(Saved data entries)
********

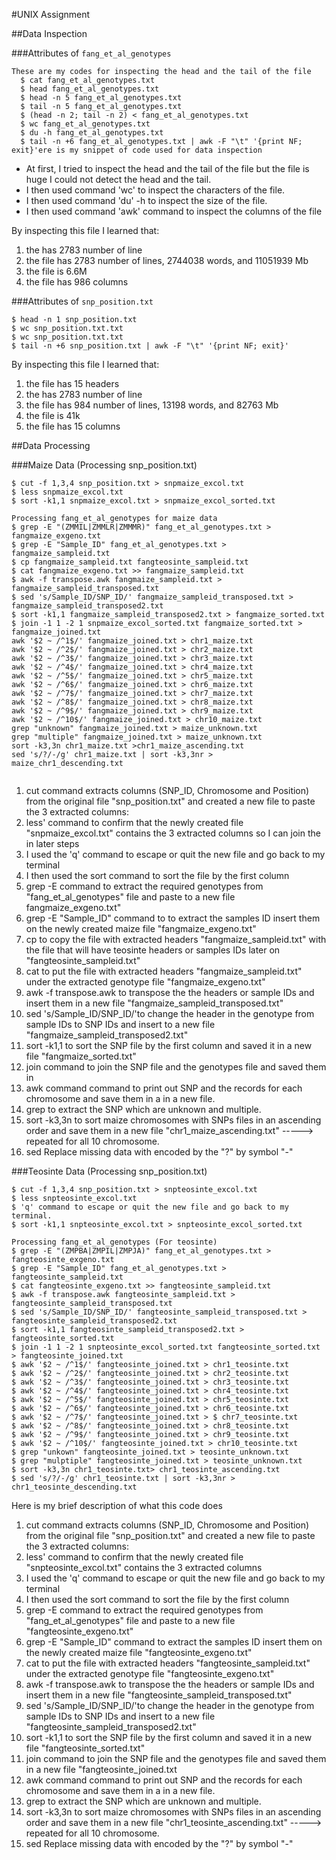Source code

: ﻿#UNIX Assignment

##Data Inspection

###Attributes of `fang_et_al_genotypes`

```
These are my codes for inspecting the head and the tail of the file 
  $ cat fang_et_al_genotypes.txt
  $ head fang_et_al_genotypes.txt
  $ head -n 5 fang_et_al_genotypes.txt
  $ tail -n 5 fang_et_al_genotypes.txt
  $ (head -n 2; tail -n 2) < fang_et_al_genotypes.txt
  $ wc fang_et_al_genotypes.txt
  $ du -h fang_et_al_genotypes.txt
  $ tail -n +6 fang_et_al_genotypes.txt | awk -F "\t" '{print NF; exit}'ere is my snippet of code used for data inspection
```
- At first, I tried to inspect the head and the tail of the file but the file is huge I could not detect the head and the tail.
- I then used command 'wc' to inspect the characters of the file. 
- I then used command 'du' -h to inspect the size of the file.
- I then used command 'awk' command to inspect the columns of the file 

By inspecting this file I learned that:
1. the has 2783 number of line  
2. the file has 2783 number of lines, 2744038 words, and 11051939 Mb
3. the file is 6.6M
4. the file has 986 columns

###Attributes of `snp_position.txt`

```
$ head -n 1 snp_position.txt
$ wc snp_position.txt.txt
$ wc snp_position.txt.txt
$ tail -n +6 snp_position.txt | awk -F "\t" '{print NF; exit}'
```

By inspecting this file I learned that:
1. the file has 15 headers     
2. the has 2783 number of line  
3. the file has 984 number of lines, 13198 words, and 82763 Mb
4. the file is 41k
5. the file has 15 columns

##Data Processing

###Maize Data (Processing snp_position.txt)

```
$ cut -f 1,3,4 snp_position.txt > snpmaize_excol.txt
$ less snpmaize_excol.txt
$ sort -k1,1 snpmaize_excol.txt > snpmaize_excol_sorted.txt

Processing fang_et_al_genotypes for maize data
$ grep -E "(ZMMIL|ZMMLR|ZMMMR)" fang_et_al_genotypes.txt > fangmaize_exgeno.txt
$ grep -E "Sample_ID" fang_et_al_genotypes.txt > fangmaize_sampleid.txt
$ cp fangmaize_sampleid.txt fangteosinte_sampleid.txt
$ cat fangmaize_exgeno.txt >> fangmaize_sampleid.txt
$ awk -f transpose.awk fangmaize_sampleid.txt > fangmaize_sampleid_transposed.txt
$ sed 's/Sample_ID/SNP_ID/' fangmaize_sampleid_transposed.txt > fangmaize_sampleid_transposed2.txt
$ sort -k1,1 fangmaize_sampleid_transposed2.txt > fangmaize_sorted.txt
$ join -1 1 -2 1 snpmaize_excol_sorted.txt fangmaize_sorted.txt > fangmaize_joined.txt
awk '$2 ~ /^1$/' fangmaize_joined.txt > chr1_maize.txt 
awk '$2 ~ /^2$/' fangmaize_joined.txt > chr2_maize.txt
awk '$2 ~ /^3$/' fangmaize_joined.txt > chr3_maize.txt
awk '$2 ~ /^4$/' fangmaize_joined.txt > chr4_maize.txt
awk '$2 ~ /^5$/' fangmaize_joined.txt > chr5_maize.txt
awk '$2 ~ /^6$/' fangmaize_joined.txt > chr6_maize.txt
awk '$2 ~ /^7$/' fangmaize_joined.txt > chr7_maize.txt
awk '$2 ~ /^8$/' fangmaize_joined.txt > chr8_maize.txt
awk '$2 ~ /^9$/' fangmaize_joined.txt > chr9_maize.txt
awk '$2 ~ /^10$/' fangmaize_joined.txt > chr10_maize.txt
grep "unknown" fangmaize_joined.txt > maize_unknown.txt
grep "multiple" fangmaize_joined.txt > maize_unknown.txt
sort -k3,3n chr1_maize.txt >chr1_maize_ascending.txt
sed 's/?/-/g' chr1_maize.txt | sort -k3,3nr > maize_chr1_descending.txt


```
1. cut command extracts columns (SNP_ID, Chromosome and Position) from the original file "snp_position.txt" and created a new file to paste the 3 extracted columns:   
2. less' command to confirm that the newly created file "snpmaize_excol.txt" contains the 3 extracted columns so I can join the in later steps
3. I used the 'q' command to escape or quit the new file and go back to my terminal  
4. I then used the sort command to sort the file by the first column  
5. grep -E command to extract the required genotypes from "fang_et_al_genotypes" file and paste to a new file fangmaize_exgeno.txt"
6. grep -E "Sample_ID" command to to extract the samples ID insert them on the newly created maize file "fangmaize_exgeno.txt" 
7. cp to copy the file with extracted headers "fangmaize_sampleid.txt" with the file that will have teosinte headers or samples IDs later on "fangteosinte_sampleid.txt"
8. cat to put the file with extracted headers "fangmaize_sampleid.txt" under the extracted genotype file "fangmaize_exgeno.txt"
9. awk -f transpose.awk to transpose the the headers or sample IDs and insert them in a new file "fangmaize_sampleid_transposed.txt"
10. sed 's/Sample_ID/SNP_ID/'to change the header in the genotype from sample IDs to SNP IDs and insert to a new file "fangmaize_sampleid_transposed2.txt"
11. sort -k1,1 to sort the SNP file by the first column and saved it in a new file "fangmaize_sorted.txt"
12. join command to join the SNP file and the genotypes file and saved them in 
13. awk command command to print out SNP and the records for each chromosome and save them in a in a new file.
14. grep to extract the SNP which are unknown and multiple.
15. sort -k3,3n to sort maize chromosomes with SNPs files in an ascending order and save them in a new file "chr1_maize_ascending.txt" -----> repeated for all 10 chromosome.
16. sed Replace missing data with encoded by the "?" by symbol "-"

 
###Teosinte Data (Processing snp_position.txt)

```
$ cut -f 1,3,4 snp_position.txt > snpteosinte_excol.txt
$ less snpteosinte_excol.txt
$ 'q' command to escape or quit the new file and go back to my terminal.   
$ sort -k1,1 snpteosinte_excol.txt > snpteosinte_excol_sorted.txt

Processing fang_et_al_genotypes (For teosinte)
$ grep -E "(ZMPBA|ZMPIL|ZMPJA)" fang_et_al_genotypes.txt > fangteosinte_exgeno.txt
$ grep -E "Sample_ID" fang_et_al_genotypes.txt > fangteosinte_sampleid.txt
$ cat fangteosinte_exgeno.txt >> fangteosinte_sampleid.txt
$ awk -f transpose.awk fangteosinte_sampleid.txt > fangteosinte_sampleid_transposed.txt
$ sed 's/Sample_ID/SNP_ID/' fangteosinte_sampleid_transposed.txt > fangteosinte_sampleid_transposed2.txt
$ sort -k1,1 fangteosinte_sampleid_transposed2.txt > fangteosinte_sorted.txt
$ join -1 1 -2 1 snpteosinte_excol_sorted.txt fangteosinte_sorted.txt > fangteosinte_joined.txt
$ awk '$2 ~ /^1$/' fangteosinte_joined.txt > chr1_teosinte.txt 
$ awk '$2 ~ /^2$/' fangteosinte_joined.txt > chr2_teosinte.txt
$ awk '$2 ~ /^3$/' fangteosinte_joined.txt > chr3_teosinte.txt
$ awk '$2 ~ /^4$/' fangteosinte_joined.txt > chr4_teosinte.txt
$ awk '$2 ~ /^5$/' fangteosinte_joined.txt > chr5_teosinte.txt
$ awk '$2 ~ /^6$/' fangteosinte_joined.txt > chr6_teosinte.txt
$ awk '$2 ~ /^7$/' fangteosinte_joined.txt > $ chr7_teosinte.txt
$ awk '$2 ~ /^8$/' fangteosinte_joined.txt > chr8_teosinte.txt
$ awk '$2 ~ /^9$/' fangteosinte_joined.txt > chr9_teosinte.txt
$ awk '$2 ~ /^10$/' fangteosinte_joined.txt > chr10_teosinte.txt
$ grep "unkown" fangteosinte_joined.txt > teosinte_unknown.txt
$ grep "mulptiple" fangteosinte_joined.txt > teosinte_unknown.txt
$ sort -k3,3n chr1_teosinte.txt> chr1_teosinte_ascending.txt
$ sed 's/?/-/g' chr1_teosinte.txt | sort -k3,3nr > chr1_teosinte_descending.txt 
```

Here is my brief description of what this code does
1. cut command extracts columns (SNP_ID, Chromosome and Position) from the original file "snp_position.txt" and created a new file to paste the 3 extracted columns:   
2. less' command to confirm that the newly created file "snpteosinte_excol.txt" contains the 3 extracted columns 
3. I used the 'q' command to escape or quit the new file and go back to my terminal  
4. I then used the sort command to sort the file by the first column
1. grep -E command to extract the required genotypes from "fang_et_al_genotypes" file and paste to a new file "fangteosinte_exgeno.txt"
2. grep -E "Sample_ID" command to extract the samples ID insert them on the newly created maize file "fangteosinte_exgeno.txt" 
4. cat to put the file with extracted headers "fangteosinte_sampleid.txt" under the extracted genotype file "fangteosinte_exgeno.txt"
3. awk -f transpose.awk to transpose the the headers or sample IDs and insert them in a new file "fangteosinte_sampleid_transposed.txt"
5. sed 's/Sample_ID/SNP_ID/'to change the header in the genotype from sample IDs to SNP IDs and insert to a new file "fangteosinte_sampleid_transposed2.txt"
6. sort -k1,1 to sort the SNP file by the first column and saved it in a new file "fangteosinte_sorted.txt"
7. join command to join the SNP file and the genotypes file and saved them in a new file "fangteosinte_joined.txt
1. awk command command to print out SNP and the records for each chromosome and save them in a in a new file.
2. grep to extract the SNP which are unknown and multiple.
3. sort -k3,3n to sort maize chromosomes with SNPs files in an ascending order and save them in a new file "chr1_teosinte_ascending.txt" -----> repeated for all 10 chromosome.
4. sed Replace missing data with encoded by the "?" by symbol "-"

********

» **Your instructions**:
Using the records above, say how many lines include the string "words". Only the number is wanted.

» **Written answer**:
2